## WHAT YOU NEED TO DO
Only an exact copy of the lines beginning at the one that contains "### Scalability" and ending at the last line of the records below counts as the answer.

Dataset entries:
:::
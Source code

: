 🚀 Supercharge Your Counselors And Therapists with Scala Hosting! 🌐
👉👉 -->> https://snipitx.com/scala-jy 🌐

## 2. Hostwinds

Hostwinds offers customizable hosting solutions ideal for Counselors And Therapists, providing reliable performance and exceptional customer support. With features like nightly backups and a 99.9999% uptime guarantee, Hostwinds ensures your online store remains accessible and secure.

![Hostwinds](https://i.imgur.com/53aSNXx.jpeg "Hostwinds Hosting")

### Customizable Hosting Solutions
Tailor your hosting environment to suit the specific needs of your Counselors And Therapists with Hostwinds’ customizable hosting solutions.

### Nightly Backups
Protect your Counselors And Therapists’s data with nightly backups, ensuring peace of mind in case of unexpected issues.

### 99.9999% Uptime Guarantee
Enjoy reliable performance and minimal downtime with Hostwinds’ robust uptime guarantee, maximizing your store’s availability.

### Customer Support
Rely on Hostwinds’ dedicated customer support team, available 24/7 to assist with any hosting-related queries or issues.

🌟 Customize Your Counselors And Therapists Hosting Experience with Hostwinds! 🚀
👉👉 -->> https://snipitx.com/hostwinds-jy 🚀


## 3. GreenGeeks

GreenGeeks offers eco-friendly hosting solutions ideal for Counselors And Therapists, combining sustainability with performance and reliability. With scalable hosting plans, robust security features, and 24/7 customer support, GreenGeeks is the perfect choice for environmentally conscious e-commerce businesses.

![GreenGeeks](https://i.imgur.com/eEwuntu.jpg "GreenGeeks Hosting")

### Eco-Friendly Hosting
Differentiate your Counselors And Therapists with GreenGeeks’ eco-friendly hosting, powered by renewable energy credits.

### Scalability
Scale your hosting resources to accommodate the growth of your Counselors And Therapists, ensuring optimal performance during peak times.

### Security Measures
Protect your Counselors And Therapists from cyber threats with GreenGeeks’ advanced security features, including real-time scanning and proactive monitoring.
:::
## SOLUTION FOR THIS TASK
### Scalability
Scale your hosting resources to accommodate the growth of your Counselors And Therapists, ensuring optimal performance during peak times.

### Security Measures
Protect your Counselors And Therapists from cyber threats with GreenGeeks’ advanced security features, including real-time scanning and proactive monitoring.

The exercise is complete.